◆ **How to complete this task**
Search the material for the word "webptopng" and copy every line in which it occurs.
=== Section Start ===
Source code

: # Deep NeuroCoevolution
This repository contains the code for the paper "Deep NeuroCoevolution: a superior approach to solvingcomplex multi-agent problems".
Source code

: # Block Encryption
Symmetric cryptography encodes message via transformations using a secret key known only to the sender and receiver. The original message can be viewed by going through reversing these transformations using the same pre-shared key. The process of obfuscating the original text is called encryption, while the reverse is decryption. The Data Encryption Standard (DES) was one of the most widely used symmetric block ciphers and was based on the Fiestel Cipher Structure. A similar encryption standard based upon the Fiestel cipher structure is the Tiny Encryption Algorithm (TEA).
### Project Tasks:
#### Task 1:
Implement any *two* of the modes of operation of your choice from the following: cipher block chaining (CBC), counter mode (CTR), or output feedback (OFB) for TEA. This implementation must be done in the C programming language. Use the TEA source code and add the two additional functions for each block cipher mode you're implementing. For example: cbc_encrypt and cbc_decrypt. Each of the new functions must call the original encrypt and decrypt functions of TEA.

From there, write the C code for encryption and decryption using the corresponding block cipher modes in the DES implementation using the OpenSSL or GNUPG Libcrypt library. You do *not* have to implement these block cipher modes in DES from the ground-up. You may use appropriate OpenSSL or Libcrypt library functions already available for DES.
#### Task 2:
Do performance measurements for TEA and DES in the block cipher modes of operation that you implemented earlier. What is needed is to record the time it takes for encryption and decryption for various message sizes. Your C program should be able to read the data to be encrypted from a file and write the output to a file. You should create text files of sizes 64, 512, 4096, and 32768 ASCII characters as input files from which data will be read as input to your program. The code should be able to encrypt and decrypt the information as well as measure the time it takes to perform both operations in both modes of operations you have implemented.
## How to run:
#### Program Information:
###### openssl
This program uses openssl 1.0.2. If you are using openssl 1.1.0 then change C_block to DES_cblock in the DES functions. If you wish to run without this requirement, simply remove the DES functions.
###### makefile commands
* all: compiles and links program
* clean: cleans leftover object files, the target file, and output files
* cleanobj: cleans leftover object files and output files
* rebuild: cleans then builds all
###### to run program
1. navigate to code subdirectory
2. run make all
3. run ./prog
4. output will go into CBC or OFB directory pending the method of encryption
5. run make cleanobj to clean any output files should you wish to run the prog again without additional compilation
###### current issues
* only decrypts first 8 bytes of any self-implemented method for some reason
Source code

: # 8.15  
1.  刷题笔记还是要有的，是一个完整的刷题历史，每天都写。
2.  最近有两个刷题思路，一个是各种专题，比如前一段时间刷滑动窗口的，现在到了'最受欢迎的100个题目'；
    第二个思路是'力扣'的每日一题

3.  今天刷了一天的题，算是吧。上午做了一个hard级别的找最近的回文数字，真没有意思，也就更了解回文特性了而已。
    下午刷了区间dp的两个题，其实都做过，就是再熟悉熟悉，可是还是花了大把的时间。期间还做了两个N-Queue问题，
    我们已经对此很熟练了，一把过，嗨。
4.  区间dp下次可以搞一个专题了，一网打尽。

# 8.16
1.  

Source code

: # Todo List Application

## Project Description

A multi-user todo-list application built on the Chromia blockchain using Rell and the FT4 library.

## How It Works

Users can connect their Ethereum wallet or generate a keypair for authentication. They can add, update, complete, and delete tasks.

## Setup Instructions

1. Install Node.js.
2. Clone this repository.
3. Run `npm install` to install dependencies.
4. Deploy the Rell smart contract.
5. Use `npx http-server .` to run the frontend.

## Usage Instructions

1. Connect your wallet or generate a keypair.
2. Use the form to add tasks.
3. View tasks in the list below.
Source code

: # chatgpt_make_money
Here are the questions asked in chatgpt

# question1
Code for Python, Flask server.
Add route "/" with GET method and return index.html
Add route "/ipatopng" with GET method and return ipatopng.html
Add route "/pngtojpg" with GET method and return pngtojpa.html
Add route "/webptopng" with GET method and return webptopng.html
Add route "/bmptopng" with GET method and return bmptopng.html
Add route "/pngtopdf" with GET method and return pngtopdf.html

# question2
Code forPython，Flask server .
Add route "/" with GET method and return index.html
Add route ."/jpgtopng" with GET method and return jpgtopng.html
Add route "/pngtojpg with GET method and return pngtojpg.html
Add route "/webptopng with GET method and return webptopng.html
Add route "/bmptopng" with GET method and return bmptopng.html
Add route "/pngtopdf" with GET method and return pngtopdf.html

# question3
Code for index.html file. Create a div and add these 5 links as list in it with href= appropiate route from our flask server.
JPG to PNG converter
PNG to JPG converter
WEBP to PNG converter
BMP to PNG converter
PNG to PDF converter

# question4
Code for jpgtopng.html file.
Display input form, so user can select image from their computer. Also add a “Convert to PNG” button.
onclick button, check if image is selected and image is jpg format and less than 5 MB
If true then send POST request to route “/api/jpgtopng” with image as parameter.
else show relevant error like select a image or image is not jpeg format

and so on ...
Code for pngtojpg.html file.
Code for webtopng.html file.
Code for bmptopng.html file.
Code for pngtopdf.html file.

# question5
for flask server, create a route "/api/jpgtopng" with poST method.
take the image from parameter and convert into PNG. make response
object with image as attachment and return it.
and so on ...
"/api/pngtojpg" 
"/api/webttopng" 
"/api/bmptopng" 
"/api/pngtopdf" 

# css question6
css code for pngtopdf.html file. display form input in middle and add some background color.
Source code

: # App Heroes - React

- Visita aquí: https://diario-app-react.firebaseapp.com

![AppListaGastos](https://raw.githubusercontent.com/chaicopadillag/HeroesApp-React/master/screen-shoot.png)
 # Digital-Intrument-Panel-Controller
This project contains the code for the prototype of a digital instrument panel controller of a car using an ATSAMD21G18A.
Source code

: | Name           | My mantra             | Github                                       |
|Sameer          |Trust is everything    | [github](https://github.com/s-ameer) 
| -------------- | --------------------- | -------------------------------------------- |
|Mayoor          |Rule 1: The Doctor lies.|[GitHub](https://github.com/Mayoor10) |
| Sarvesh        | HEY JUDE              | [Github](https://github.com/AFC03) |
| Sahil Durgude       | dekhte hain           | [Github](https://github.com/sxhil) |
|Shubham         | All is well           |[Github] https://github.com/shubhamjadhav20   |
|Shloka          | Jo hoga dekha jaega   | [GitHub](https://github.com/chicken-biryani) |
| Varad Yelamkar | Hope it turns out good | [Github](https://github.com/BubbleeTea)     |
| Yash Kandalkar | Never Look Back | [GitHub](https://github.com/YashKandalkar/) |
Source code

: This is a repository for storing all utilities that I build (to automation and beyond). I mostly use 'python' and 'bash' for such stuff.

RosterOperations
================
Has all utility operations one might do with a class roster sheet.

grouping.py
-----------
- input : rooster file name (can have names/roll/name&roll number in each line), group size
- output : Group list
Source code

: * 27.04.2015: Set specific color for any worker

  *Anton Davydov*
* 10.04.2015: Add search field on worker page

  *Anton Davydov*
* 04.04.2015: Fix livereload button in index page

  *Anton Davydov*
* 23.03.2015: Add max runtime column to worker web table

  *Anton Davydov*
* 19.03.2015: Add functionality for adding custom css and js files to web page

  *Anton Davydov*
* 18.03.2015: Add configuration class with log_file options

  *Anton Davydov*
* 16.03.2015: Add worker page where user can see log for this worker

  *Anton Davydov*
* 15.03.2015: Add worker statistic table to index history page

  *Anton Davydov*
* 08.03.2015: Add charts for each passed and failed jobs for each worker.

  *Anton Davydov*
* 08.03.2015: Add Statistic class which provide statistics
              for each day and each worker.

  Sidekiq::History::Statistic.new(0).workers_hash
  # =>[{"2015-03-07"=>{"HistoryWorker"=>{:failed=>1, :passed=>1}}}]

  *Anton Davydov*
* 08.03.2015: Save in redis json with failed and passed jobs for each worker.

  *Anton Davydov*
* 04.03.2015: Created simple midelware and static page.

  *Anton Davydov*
=== Section End ===
◆ **Task answer**
Add route "/webptopng" with GET method and return webptopng.html
Add route "/webptopng with GET method and return webptopng.html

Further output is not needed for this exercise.